- Task to complete
Go through the entries below and copy each line that holds the word "Banco".

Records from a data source

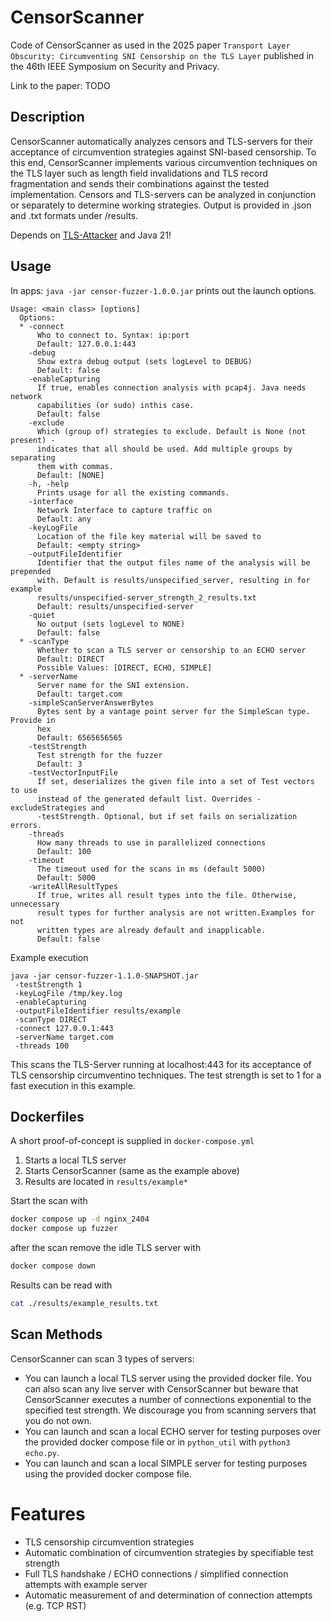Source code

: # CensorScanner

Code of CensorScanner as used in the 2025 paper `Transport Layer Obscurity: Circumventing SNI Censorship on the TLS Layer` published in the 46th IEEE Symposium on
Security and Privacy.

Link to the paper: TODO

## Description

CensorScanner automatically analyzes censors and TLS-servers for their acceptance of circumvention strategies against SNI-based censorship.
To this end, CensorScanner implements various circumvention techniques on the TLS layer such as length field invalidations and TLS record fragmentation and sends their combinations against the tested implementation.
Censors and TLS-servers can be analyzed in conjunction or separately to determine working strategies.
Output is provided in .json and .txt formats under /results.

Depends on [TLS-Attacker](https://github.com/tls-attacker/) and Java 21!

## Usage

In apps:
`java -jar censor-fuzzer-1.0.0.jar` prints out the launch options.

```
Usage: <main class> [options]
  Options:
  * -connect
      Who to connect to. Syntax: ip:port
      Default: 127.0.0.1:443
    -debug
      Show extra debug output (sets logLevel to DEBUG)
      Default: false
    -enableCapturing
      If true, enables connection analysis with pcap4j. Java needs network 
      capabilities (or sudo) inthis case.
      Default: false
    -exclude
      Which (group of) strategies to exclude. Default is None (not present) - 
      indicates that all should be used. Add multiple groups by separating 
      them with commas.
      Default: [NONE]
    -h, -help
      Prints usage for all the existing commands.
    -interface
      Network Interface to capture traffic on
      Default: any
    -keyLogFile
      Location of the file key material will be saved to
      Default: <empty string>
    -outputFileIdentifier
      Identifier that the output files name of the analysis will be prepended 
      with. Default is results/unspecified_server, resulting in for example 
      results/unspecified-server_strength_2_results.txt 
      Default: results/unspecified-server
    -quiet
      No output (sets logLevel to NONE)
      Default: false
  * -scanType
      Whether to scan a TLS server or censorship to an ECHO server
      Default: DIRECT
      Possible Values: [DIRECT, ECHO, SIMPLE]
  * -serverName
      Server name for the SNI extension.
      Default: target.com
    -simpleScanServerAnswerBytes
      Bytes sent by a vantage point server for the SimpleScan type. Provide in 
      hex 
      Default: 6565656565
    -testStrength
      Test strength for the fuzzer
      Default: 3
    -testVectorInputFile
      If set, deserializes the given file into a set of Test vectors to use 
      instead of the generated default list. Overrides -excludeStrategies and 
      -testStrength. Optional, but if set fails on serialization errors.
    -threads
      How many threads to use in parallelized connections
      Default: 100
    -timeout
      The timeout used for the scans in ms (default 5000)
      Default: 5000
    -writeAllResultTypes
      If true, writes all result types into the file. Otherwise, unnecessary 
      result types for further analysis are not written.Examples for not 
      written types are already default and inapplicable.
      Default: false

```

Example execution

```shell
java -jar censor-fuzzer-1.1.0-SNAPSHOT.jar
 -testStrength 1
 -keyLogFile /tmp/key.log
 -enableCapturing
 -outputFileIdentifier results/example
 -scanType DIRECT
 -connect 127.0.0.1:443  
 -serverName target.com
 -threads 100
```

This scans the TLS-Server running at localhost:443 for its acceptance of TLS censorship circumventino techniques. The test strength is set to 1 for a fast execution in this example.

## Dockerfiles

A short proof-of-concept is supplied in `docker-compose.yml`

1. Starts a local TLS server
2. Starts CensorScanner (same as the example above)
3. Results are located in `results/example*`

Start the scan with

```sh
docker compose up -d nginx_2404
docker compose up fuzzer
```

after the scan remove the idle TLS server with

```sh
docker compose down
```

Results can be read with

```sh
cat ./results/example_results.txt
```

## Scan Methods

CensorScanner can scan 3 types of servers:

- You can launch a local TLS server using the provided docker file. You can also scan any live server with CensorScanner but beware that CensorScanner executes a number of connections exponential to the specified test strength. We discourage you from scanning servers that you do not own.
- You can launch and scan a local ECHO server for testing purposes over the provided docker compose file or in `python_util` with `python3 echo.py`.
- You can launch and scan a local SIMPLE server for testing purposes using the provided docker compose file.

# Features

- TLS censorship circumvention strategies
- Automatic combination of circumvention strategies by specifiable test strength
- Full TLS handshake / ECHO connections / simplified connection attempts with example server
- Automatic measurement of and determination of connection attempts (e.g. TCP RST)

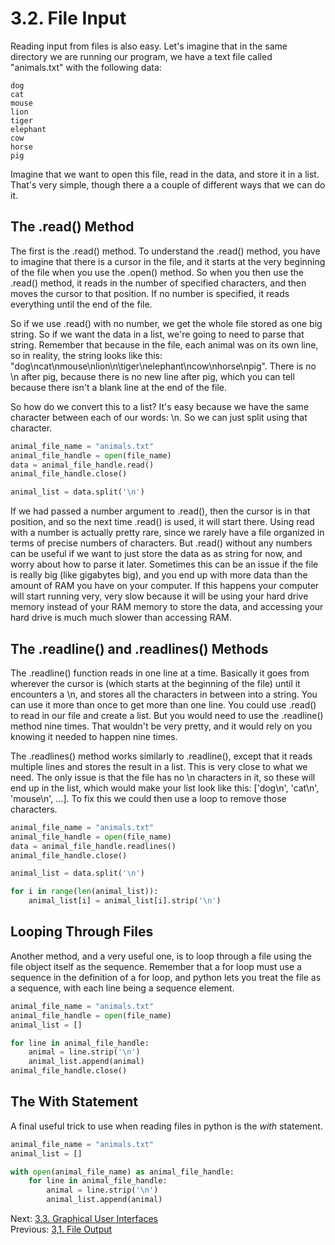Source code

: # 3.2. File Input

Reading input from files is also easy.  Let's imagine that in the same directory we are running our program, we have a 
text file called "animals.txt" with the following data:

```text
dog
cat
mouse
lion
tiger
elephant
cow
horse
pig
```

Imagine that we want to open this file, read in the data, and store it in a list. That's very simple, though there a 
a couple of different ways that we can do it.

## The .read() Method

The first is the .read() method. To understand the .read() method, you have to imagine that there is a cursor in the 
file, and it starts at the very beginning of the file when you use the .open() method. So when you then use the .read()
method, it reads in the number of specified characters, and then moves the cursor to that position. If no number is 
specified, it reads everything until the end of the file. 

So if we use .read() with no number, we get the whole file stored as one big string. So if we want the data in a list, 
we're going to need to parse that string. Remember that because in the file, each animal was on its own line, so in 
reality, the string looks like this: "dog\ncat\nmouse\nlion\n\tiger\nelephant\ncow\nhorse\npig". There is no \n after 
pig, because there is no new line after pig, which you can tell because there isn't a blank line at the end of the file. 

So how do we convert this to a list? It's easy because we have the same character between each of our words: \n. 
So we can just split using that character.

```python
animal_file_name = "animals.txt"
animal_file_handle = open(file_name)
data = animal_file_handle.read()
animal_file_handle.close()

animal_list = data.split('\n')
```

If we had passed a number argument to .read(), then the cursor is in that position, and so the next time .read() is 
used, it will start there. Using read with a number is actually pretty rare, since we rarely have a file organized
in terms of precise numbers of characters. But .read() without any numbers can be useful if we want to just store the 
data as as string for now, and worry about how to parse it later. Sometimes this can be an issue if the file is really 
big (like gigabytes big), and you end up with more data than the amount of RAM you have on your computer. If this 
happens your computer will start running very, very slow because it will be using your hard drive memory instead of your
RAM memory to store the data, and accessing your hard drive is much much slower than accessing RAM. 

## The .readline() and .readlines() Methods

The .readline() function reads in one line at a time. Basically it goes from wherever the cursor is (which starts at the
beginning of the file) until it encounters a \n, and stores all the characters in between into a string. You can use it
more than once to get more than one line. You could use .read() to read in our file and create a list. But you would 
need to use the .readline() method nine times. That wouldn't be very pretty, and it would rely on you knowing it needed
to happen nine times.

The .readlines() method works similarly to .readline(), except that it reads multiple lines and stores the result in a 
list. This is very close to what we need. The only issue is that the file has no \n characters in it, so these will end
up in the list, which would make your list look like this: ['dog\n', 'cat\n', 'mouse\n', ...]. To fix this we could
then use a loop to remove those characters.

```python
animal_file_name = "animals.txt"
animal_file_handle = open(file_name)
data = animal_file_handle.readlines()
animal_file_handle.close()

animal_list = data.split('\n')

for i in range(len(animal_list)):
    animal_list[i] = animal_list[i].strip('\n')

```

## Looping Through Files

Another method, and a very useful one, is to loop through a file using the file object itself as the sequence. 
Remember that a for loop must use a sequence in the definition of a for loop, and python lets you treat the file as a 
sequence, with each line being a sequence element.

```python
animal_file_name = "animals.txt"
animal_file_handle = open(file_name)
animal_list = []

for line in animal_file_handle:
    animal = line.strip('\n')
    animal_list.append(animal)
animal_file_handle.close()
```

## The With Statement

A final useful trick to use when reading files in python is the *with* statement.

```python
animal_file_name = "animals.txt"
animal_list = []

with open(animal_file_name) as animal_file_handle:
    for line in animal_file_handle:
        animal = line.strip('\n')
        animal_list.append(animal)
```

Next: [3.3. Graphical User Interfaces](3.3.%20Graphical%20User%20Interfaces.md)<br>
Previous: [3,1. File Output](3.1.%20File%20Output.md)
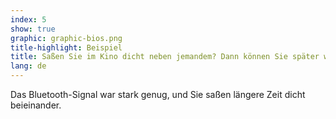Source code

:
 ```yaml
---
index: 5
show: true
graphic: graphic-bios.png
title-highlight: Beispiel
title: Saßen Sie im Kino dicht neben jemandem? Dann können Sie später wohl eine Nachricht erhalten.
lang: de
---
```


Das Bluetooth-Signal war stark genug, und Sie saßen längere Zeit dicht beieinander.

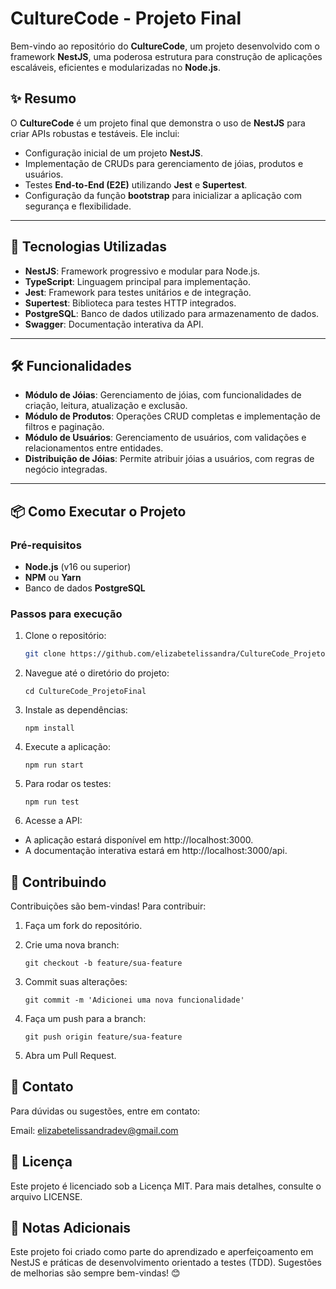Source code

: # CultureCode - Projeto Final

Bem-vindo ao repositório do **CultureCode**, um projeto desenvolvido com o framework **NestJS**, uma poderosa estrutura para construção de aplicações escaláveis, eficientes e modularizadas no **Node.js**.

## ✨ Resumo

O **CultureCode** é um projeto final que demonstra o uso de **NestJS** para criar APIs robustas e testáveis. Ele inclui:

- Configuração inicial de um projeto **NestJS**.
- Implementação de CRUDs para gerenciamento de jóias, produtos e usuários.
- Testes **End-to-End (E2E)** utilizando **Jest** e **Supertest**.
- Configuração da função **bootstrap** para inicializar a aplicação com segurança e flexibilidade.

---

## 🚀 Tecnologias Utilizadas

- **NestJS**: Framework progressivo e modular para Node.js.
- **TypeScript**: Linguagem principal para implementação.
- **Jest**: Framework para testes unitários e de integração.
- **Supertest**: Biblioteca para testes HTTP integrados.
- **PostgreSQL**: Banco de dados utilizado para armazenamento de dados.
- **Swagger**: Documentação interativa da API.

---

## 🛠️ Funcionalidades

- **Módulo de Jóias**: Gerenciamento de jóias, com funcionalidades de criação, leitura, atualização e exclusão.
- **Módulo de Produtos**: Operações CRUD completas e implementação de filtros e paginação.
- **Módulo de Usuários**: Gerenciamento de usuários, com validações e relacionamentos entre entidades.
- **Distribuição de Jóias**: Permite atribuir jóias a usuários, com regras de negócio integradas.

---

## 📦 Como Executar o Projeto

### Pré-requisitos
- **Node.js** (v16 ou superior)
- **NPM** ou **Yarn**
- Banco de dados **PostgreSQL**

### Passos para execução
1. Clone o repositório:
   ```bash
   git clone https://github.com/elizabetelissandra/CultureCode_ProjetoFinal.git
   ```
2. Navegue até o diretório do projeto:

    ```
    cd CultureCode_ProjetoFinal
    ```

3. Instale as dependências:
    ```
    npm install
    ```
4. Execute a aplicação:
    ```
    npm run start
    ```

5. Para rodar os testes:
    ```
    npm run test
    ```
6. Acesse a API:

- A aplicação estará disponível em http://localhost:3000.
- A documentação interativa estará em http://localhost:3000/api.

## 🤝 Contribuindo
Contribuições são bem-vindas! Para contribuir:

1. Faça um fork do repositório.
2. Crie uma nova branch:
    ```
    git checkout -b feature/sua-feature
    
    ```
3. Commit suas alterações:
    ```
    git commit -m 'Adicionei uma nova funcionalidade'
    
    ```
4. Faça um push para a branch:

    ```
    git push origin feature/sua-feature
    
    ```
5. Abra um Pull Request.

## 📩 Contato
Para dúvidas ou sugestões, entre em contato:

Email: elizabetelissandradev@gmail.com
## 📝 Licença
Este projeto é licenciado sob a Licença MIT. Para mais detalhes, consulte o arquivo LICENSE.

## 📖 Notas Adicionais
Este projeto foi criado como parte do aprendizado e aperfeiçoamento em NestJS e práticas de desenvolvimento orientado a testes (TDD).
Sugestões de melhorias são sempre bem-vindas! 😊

- The completed task
- **PostgreSQL**: Banco de dados utilizado para armazenamento de dados.
- Banco de dados **PostgreSQL**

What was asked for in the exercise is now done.